Dalam pameran ini, Rustaman menyoroti dilema perladangan jagung dan krisis lingkungan di Bima, Nusa Tenggara Barat. Melalui karya seni, ia mengajak masyarakat merenungkan relasi manusia dan alam yang kian rapuh di era antropocene.
“Pameran ini lahir dari kegelisahan saya melihat krisis ekologis yang semakin nyata di Bima,” ujar Rustaman saat pembukaan pameran, Selasa, 8 Juli 2025.
Menggugat Dilema Perladangan Jagung
Rustaman mengangkat tema Dou Labo Dana, istilah lokal Bima yang berarti Manusia dan Alam. Konsep ini merefleksikan keterhubungan erat sekaligus paradoks antara harapan dan kehancuran dalam kehidupan agraris masyarakat Bima.

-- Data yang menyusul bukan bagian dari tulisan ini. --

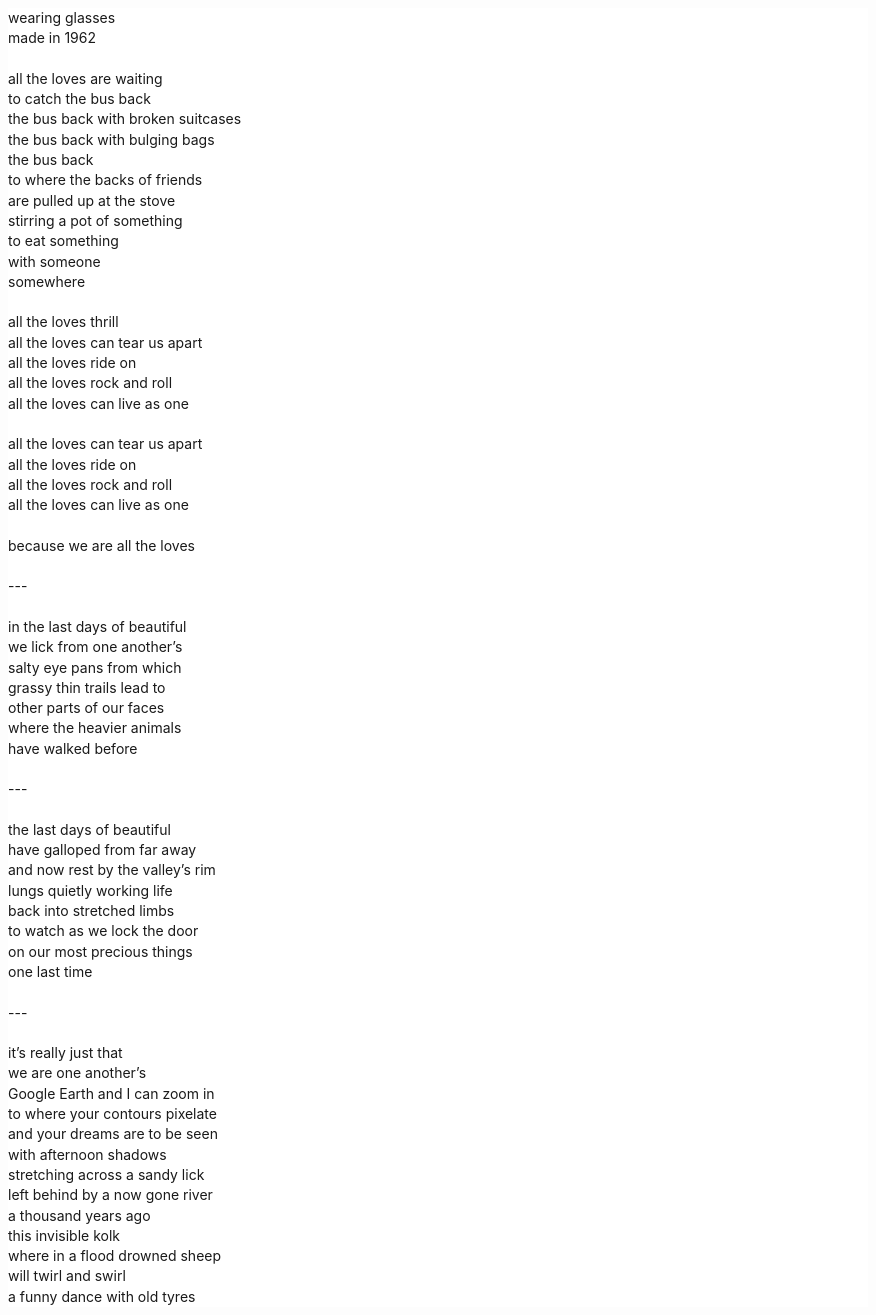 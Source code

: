 wearing glasses<br>
made in 1962<br>
<br>
all the loves are waiting<br>
to catch the bus back<br>
the bus back with broken suitcases<br>
the bus back with bulging bags<br>
the bus back<br>
to where the backs of friends<br>
are pulled up at the stove<br>
stirring a pot of something<br>
to eat something<br>
with someone<br>
somewhere<br>
<br>
all the loves thrill<br>
all the loves can tear us apart<br>
all the loves ride on<br>
all the loves rock and roll<br>
all the loves can live as one<br>
<br>
all the loves can tear us apart<br>
all the loves ride on<br>
all the loves rock and roll<br>
all the loves can live as one<br>
<br>
because we are all the loves<br>
<br>
---<br>
<br>
in the last days of beautiful<br>
we lick from one another’s<br>
salty eye pans from which<br>
grassy thin trails lead to<br>
other parts of our faces<br>
where the heavier animals<br>
have walked before<br>
<br>
---<br>
<br>
the last days of beautiful<br>
have galloped from far away<br>
and now rest by the valley’s rim<br>
lungs quietly working life<br>
back into stretched limbs<br>
to watch as we lock the door<br>
on our most precious things<br>
one last time<br>
<br>
---<br>
<br>
it’s really just that<br>
we are one another’s<br>
Google Earth and I can zoom in<br>
to where your contours pixelate<br>
and your dreams are to be seen<br>
with afternoon shadows<br>
stretching across a sandy lick<br>
left behind by a now gone river<br>
a thousand years ago<br>
this invisible kolk<br>
where in a flood drowned sheep<br>
will twirl and swirl<br>
a funny dance with old tyres<br>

“Perladangan jagung menjadi penopang ekonomi, tapi sekaligus memicu kerusakan lingkungan,” jelas Rustaman.
Ia menyoroti bagaimana praktik perladangan jagung—yang telah berlangsung turun-temurun—kini menjadi salah satu faktor pemicu deforestasi, erosi, dan bencana ekologis.

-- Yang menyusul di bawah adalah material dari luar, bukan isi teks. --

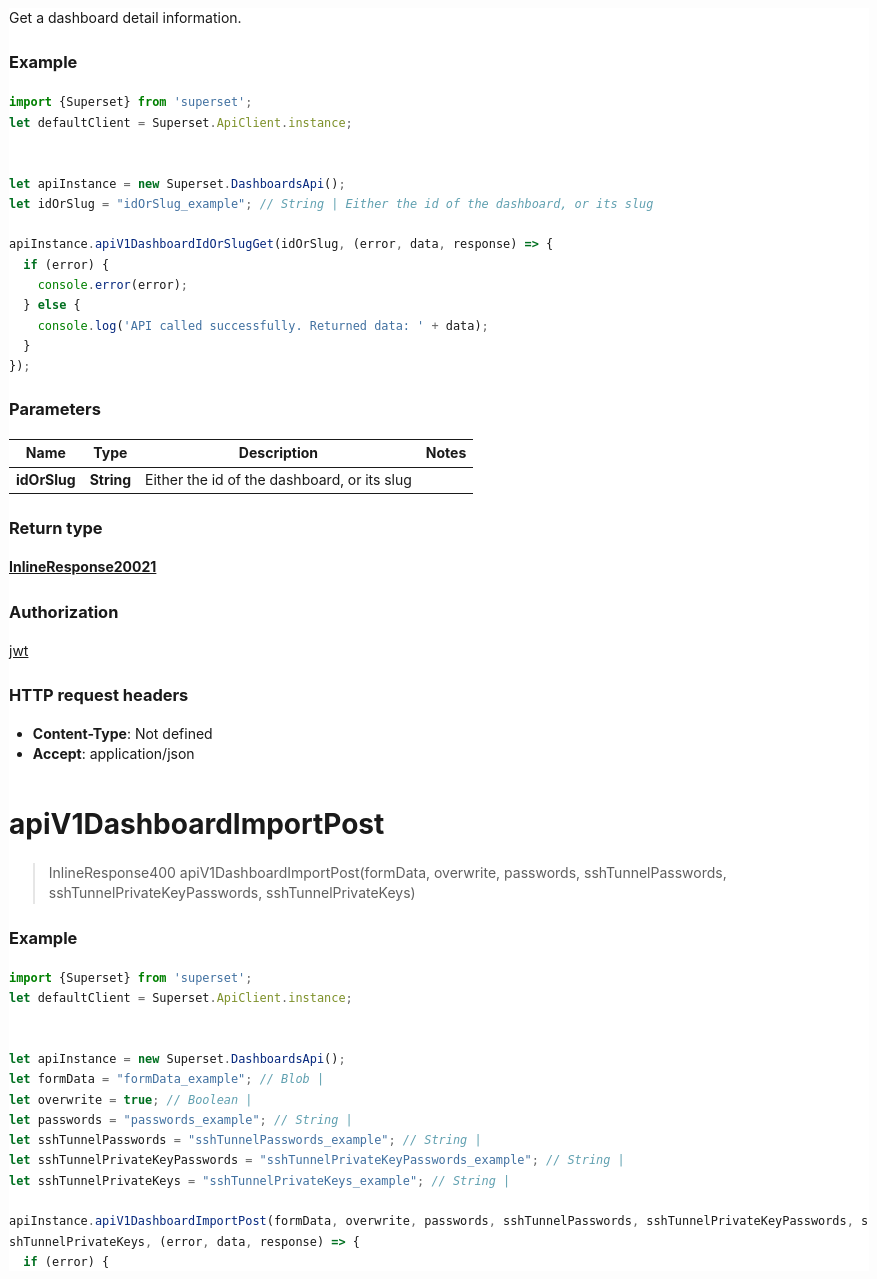 

Get a dashboard detail information.

### Example
```javascript
import {Superset} from 'superset';
let defaultClient = Superset.ApiClient.instance;


let apiInstance = new Superset.DashboardsApi();
let idOrSlug = "idOrSlug_example"; // String | Either the id of the dashboard, or its slug

apiInstance.apiV1DashboardIdOrSlugGet(idOrSlug, (error, data, response) => {
  if (error) {
    console.error(error);
  } else {
    console.log('API called successfully. Returned data: ' + data);
  }
});
```

### Parameters

Name | Type | Description  | Notes
------------- | ------------- | ------------- | -------------
 **idOrSlug** | **String**| Either the id of the dashboard, or its slug | 

### Return type

[**InlineResponse20021**](InlineResponse20021.md)

### Authorization

[jwt](../README.md#jwt)

### HTTP request headers

 - **Content-Type**: Not defined
 - **Accept**: application/json

<a name="apiV1DashboardImportPost"></a>
# **apiV1DashboardImportPost**
> InlineResponse400 apiV1DashboardImportPost(formData, overwrite, passwords, sshTunnelPasswords, sshTunnelPrivateKeyPasswords, sshTunnelPrivateKeys)



### Example
```javascript
import {Superset} from 'superset';
let defaultClient = Superset.ApiClient.instance;


let apiInstance = new Superset.DashboardsApi();
let formData = "formData_example"; // Blob | 
let overwrite = true; // Boolean | 
let passwords = "passwords_example"; // String | 
let sshTunnelPasswords = "sshTunnelPasswords_example"; // String | 
let sshTunnelPrivateKeyPasswords = "sshTunnelPrivateKeyPasswords_example"; // String | 
let sshTunnelPrivateKeys = "sshTunnelPrivateKeys_example"; // String | 

apiInstance.apiV1DashboardImportPost(formData, overwrite, passwords, sshTunnelPasswords, sshTunnelPrivateKeyPasswords, sshTunnelPrivateKeys, (error, data, response) => {
  if (error) {
```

“Petani bukan penyebab tunggal krisis. Sistem yang timpang memperparah keadaan,” katanya menegaskan.
Empat Karya, Satu Suara Lingkungan
Rustaman menampilkan empat karya utama: Mesin Ingatan, Ruang Antroposen, Tumbuh dalam Kepunahan, dan Penyelamat Tak Terselamatkan. Karya-karya tersebut disusun dalam narasi tandingan terhadap wacana yang menyalahkan petani sebagai biang keladi kerusakan alam.

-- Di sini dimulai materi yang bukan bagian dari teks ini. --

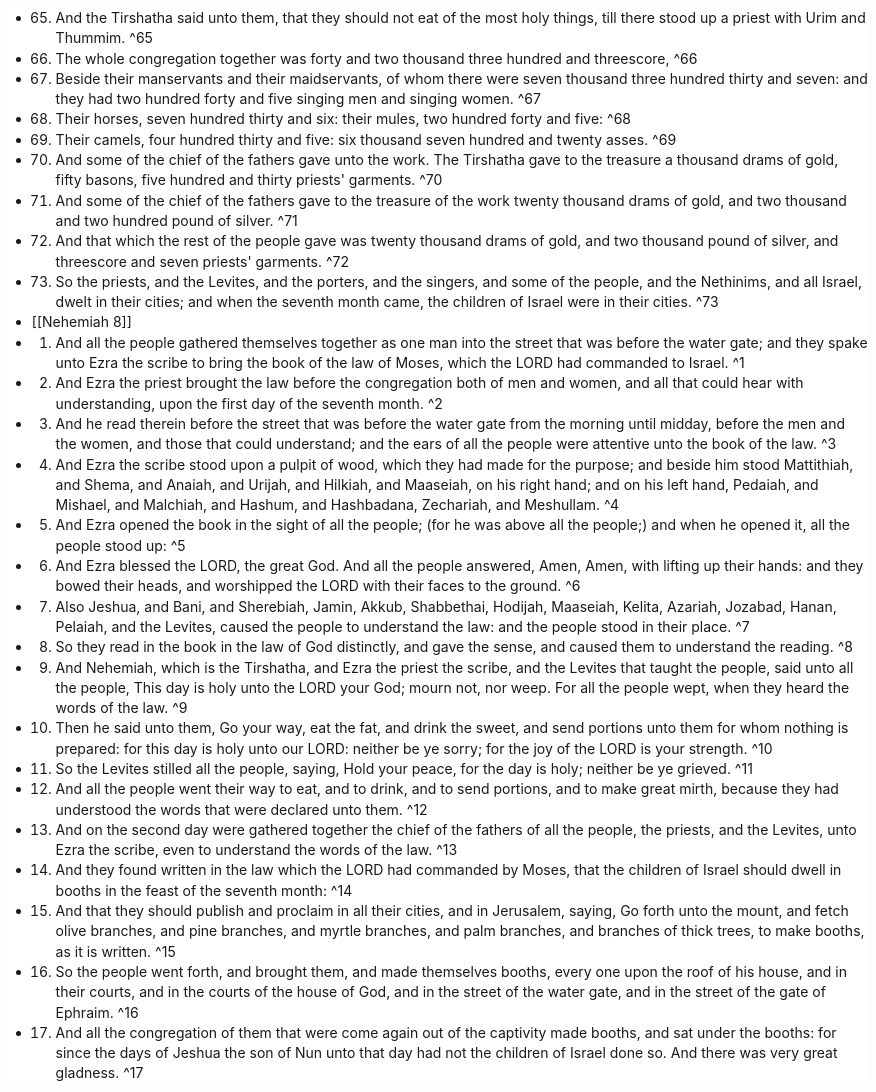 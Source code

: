 - 65. And the Tirshatha said unto them, that they should not eat of the most holy things, till there stood up a priest with Urim and Thummim. ^65
- 66. The whole congregation together was forty and two thousand three hundred and threescore, ^66
- 67. Beside their manservants and their maidservants, of whom there were seven thousand three hundred thirty and seven: and they had two hundred forty and five singing men and singing women. ^67
- 68. Their horses, seven hundred thirty and six: their mules, two hundred forty and five: ^68
- 69. Their camels, four hundred thirty and five: six thousand seven hundred and twenty asses. ^69
- 70. And some of the chief of the fathers gave unto the work. The Tirshatha gave to the treasure a thousand drams of gold, fifty basons, five hundred and thirty priests' garments. ^70
- 71. And some of the chief of the fathers gave to the treasure of the work twenty thousand drams of gold, and two thousand and two hundred pound of silver. ^71
- 72. And that which the rest of the people gave was twenty thousand drams of gold, and two thousand pound of silver, and threescore and seven priests' garments. ^72
- 73. So the priests, and the Levites, and the porters, and the singers, and some of the people, and the Nethinims, and all Israel, dwelt in their cities; and when the seventh month came, the children of Israel were in their cities. ^73
- [[Nehemiah 8]]
- 1. And all the people gathered themselves together as one man into the street that was before the water gate; and they spake unto Ezra the scribe to bring the book of the law of Moses, which the LORD had commanded to Israel. ^1
- 2. And Ezra the priest brought the law before the congregation both of men and women, and all that could hear with understanding, upon the first day of the seventh month. ^2
- 3. And he read therein before the street that was before the water gate from the morning until midday, before the men and the women, and those that could understand; and the ears of all the people were attentive unto the book of the law. ^3
- 4. And Ezra the scribe stood upon a pulpit of wood, which they had made for the purpose; and beside him stood Mattithiah, and Shema, and Anaiah, and Urijah, and Hilkiah, and Maaseiah, on his right hand; and on his left hand, Pedaiah, and Mishael, and Malchiah, and Hashum, and Hashbadana, Zechariah, and Meshullam. ^4
- 5. And Ezra opened the book in the sight of all the people; (for he was above all the people;) and when he opened it, all the people stood up: ^5
- 6. And Ezra blessed the LORD, the great God. And all the people answered, Amen, Amen, with lifting up their hands: and they bowed their heads, and worshipped the LORD with their faces to the ground. ^6
- 7. Also Jeshua, and Bani, and Sherebiah, Jamin, Akkub, Shabbethai, Hodijah, Maaseiah, Kelita, Azariah, Jozabad, Hanan, Pelaiah, and the Levites, caused the people to understand the law: and the people stood in their place. ^7
- 8. So they read in the book in the law of God distinctly, and gave the sense, and caused them to understand the reading. ^8
- 9. And Nehemiah, which is the Tirshatha, and Ezra the priest the scribe, and the Levites that taught the people, said unto all the people, This day is holy unto the LORD your God; mourn not, nor weep. For all the people wept, when they heard the words of the law. ^9
- 10. Then he said unto them, Go your way, eat the fat, and drink the sweet, and send portions unto them for whom nothing is prepared: for this day is holy unto our LORD: neither be ye sorry; for the joy of the LORD is your strength. ^10
- 11. So the Levites stilled all the people, saying, Hold your peace, for the day is holy; neither be ye grieved. ^11
- 12. And all the people went their way to eat, and to drink, and to send portions, and to make great mirth, because they had understood the words that were declared unto them. ^12
- 13. And on the second day were gathered together the chief of the fathers of all the people, the priests, and the Levites, unto Ezra the scribe, even to understand the words of the law. ^13
- 14. And they found written in the law which the LORD had commanded by Moses, that the children of Israel should dwell in booths in the feast of the seventh month: ^14
- 15. And that they should publish and proclaim in all their cities, and in Jerusalem, saying, Go forth unto the mount, and fetch olive branches, and pine branches, and myrtle branches, and palm branches, and branches of thick trees, to make booths, as it is written. ^15
- 16. So the people went forth, and brought them, and made themselves booths, every one upon the roof of his house, and in their courts, and in the courts of the house of God, and in the street of the water gate, and in the street of the gate of Ephraim. ^16
- 17. And all the congregation of them that were come again out of the captivity made booths, and sat under the booths: for since the days of Jeshua the son of Nun unto that day had not the children of Israel done so. And there was very great gladness. ^17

Dalam karya Tumbuh dalam Kepunahan, Rustaman menampilkan jagung tergantung terbalik dan abu pembakaran. Karya ini menggambarkan kehancuran ekosistem yang terus tumbuh di tengah ancaman kepunahan.
“Saya ingin menampilkan alam sebagai makhluk hidup yang memiliki suara dan luka,” ujar Rustaman.
Melalui pendekatan estetika posthuman, Rustaman menghadirkan pohon, tanah, burung walet, dan jagung sebagai entitas hidup yang layak didengar. Alam tak lagi menjadi objek pasif, melainkan subjek yang menyimpan kesaksian penderitaan.
Menggugat Sistem, Bukan Manusia
Pameran ini meminjam kerangka hegemoni tandingan Antonio Gramsci. Rustaman menolak pandangan yang memojokkan petani sebagai pelaku utama krisis. Ia menunjukkan bahwa akar permasalahan justru terletak pada sistem kapitalistik yang tak berpihak pada rakyat kecil.
“Petani bekerja keras, tapi sistem membuat mereka buntu,” tegasnya.
Melalui ilustrasi metaforis, animasi tokoh Dou Jago, dan instalasi jagung terbalik, Rustaman menghadirkan kritik sosial yang tajam. Ia juga melibatkan anak-anak petani dalam proses kreatif sebagai bentuk kolaborasi yang membumi.
Krisis Lingkungan adalah Krisis Kemanusiaan
Melalui karyanya, Rustaman ingin memperluas pemahaman bahwa krisis lingkungan bukan sekadar soal kerusakan alam. Lebih dari itu, ia menyoroti hilangnya martabat manusia yang bergantung pada alam untuk hidup.
“Kita kehilangan bukan hanya pohon, tapi juga martabat sebagai manusia,” ujarnya.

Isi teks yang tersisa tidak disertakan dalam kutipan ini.